Click on the image for larger poster version
This visible-light view of the sky highlights the bright M17 nebula, as well as the glowing hot gas filling the "bubble" to its left. While young, hot stars illuminate these regions, the large dark swath to the right hides an extensive region of star formation that can only be seen outside of the visible spectrum.
Astronomers using NASA's Spitzer Space Telescope have seen, in infrared light, that this dark area is forming stars at a furious rate but has not yet spawned the most massive type of stars, known as O stars. Such stellar behemoths, however, light up the M17 nebula at the image's center and have also blown a huge "bubble" in the gas and dust that forms M17's luminous left edge.
This image is a composite of visible light data from the Digitized Sky Survey (DSS) from the UK Schmidt telescope. The image combines two observations that represent the blue and red light from the region.

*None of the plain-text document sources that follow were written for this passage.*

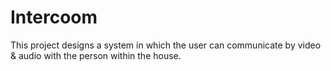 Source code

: # Intercoom
This project designs a system in which the user can communicate by video &amp; audio with the person within the house.
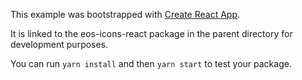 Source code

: This example was bootstrapped with [Create React App](https://github.com/facebook/create-react-app).

It is linked to the eos-icons-react package in the parent directory for development purposes.

You can run `yarn install` and then `yarn start` to test your package.
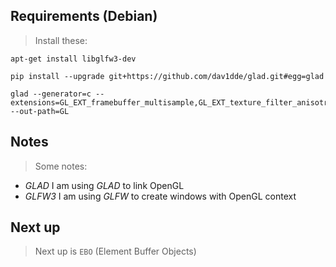 ## Requirements (Debian)
> Install these:

    apt-get install libglfw3-dev

    pip install --upgrade git+https://github.com/dav1dde/glad.git#egg=glad

    glad --generator=c --extensions=GL_EXT_framebuffer_multisample,GL_EXT_texture_filter_anisotropic --out-path=GL

## Notes
> Some notes:
* *GLAD* I am using *GLAD* to link OpenGL
* *GLFW3* I am using *GLFW* to create windows with OpenGL context

## Next up
> Next up is `EBO` (Element Buffer Objects)
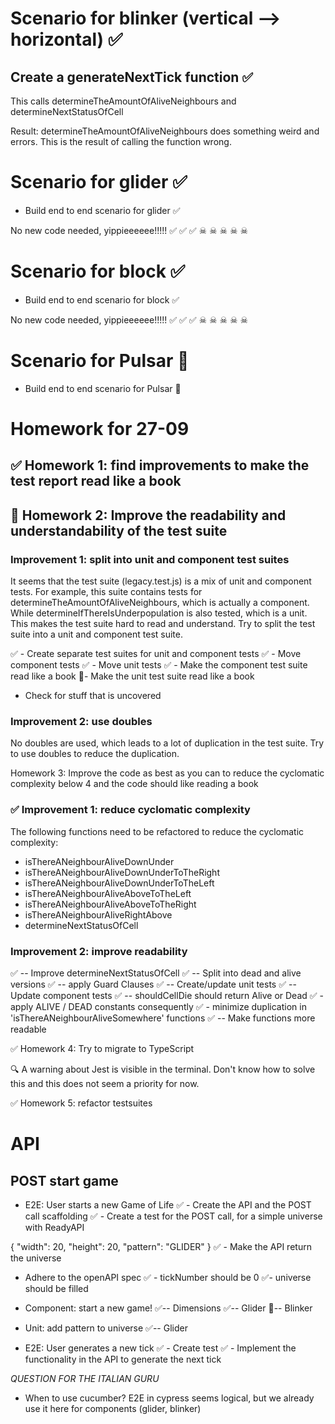 # Scenario for blinker (vertical --> horizontal) ✅

## Create a generateNextTick function ✅
This calls determineTheAmountOfAliveNeighbours and determineNextStatusOfCell

Result: determineTheAmountOfAliveNeighbours does something weird and errors.
This is the result of calling the function wrong.

# Scenario for glider ✅

- Build end to end scenario for glider ✅

No new code needed, yippieeeeee!!!!! ✅ ✅ ✅ ☠ ☠ ☠ ☠ ☠

# Scenario for block ✅

- Build end to end scenario for block ✅

No new code needed, yippieeeeee!!!!! ✅ ✅ ✅ ☠ ☠ ☠ ☠ ☠

# Scenario for Pulsar 🙌

- Build end to end scenario for Pulsar 🙌

# Homework for 27-09

## ✅ Homework 1: find improvements to make the test report read like a book
## 🙌 Homework 2: Improve the readability and understandability of the test suite
### Improvement 1: split into unit and component test suites
It seems that the test suite (legacy.test.js) is a mix of unit and component tests. For example, this suite contains tests for determineTheAmountOfAliveNeighbours, which is actually a component. While determineIfThereIsUnderpopulation is also tested, which is a unit. This makes the test suite hard to read and understand. Try to split the test suite into a unit and component test suite.

✅ - Create separate test suites for unit and component tests
✅ - Move component tests
✅ - Move unit tests
✅ - Make the component test suite read like a book
🙌- Make the unit test suite read like a book
- Check for stuff that is uncovered
### Improvement 2: use doubles
No doubles are used, which leads to a lot of duplication in the test suite. Try to use doubles to reduce the duplication.

Homework 3: Improve the code as best as you can to reduce the cyclomatic complexity below 4 and the code should like reading a book
### ✅ Improvement 1: reduce cyclomatic complexity
The following functions need to be refactored to reduce the cyclomatic complexity:
- isThereANeighbourAliveDownUnder
- isThereANeighbourAliveDownUnderToTheRight
- isThereANeighbourAliveDownUnderToTheLeft
- isThereANeighbourAliveAboveToTheLeft
- isThereANeighbourAliveAboveToTheRight
- isThereANeighbourAliveRightAbove
- determineNextStatusOfCell

### Improvement 2: improve readability
✅ -- Improve determineNextStatusOfCell
✅ -- Split into dead and alive versions
✅ -- apply Guard Clauses
✅ -- Create/update unit tests
✅ -- Update component tests
✅ -- shouldCellDie should return Alive or Dead
✅ - apply ALIVE / DEAD constants consequently
✅ - minimize duplication in 'isThereANeighbourAliveSomewhere' functions
✅ -- Make functions more readable

✅ Homework 4: Try to migrate to TypeScript

🔍 A warning about Jest is visible in the terminal. Don't know how to solve this and this does not seem a priority for now.

✅ Homework 5: refactor testsuites

# API

## POST start game
- E2E: User starts a new Game of Life
✅ - Create the API and the POST call scaffolding
✅ - Create a test for the POST call, for a simple universe with ReadyAPI

{
  "width": 20,
  "height": 20,
  "pattern": "GLIDER"
}
✅ - Make the API return the universe

- Adhere to the openAPI spec
✅ - tickNumber should be 0
✅- universe should be filled

- Component: start a new game!
✅-- Dimensions
✅-- Glider
🙌-- Blinker

- Unit: add pattern to universe
✅-- Glider

- E2E: User generates a new tick
✅ - Create test
✅ - Implement the functionality in the API to generate the next tick



*QUESTION FOR THE ITALIAN GURU*
- When to use cucumber? E2E in cypress seems logical, but we already use it here for components (glider, blinker)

Star Formation Revealed around M17
In the poster version, the top image is a three-color composite that shows infrared observations from two Spitzer instruments. Blue represents 3.6-micron light and green shows light of 8 microns, both captured by Spitzer's infrared array camera. Red is 24-micron light detected by Spitzer's multiband imaging photometer. The bottom visible light image is a composite of visible-light data from the Digitized Sky Survey (DSS) from the UK Schmidt telescope. The image combines two observations that represent the blue and red light from the region.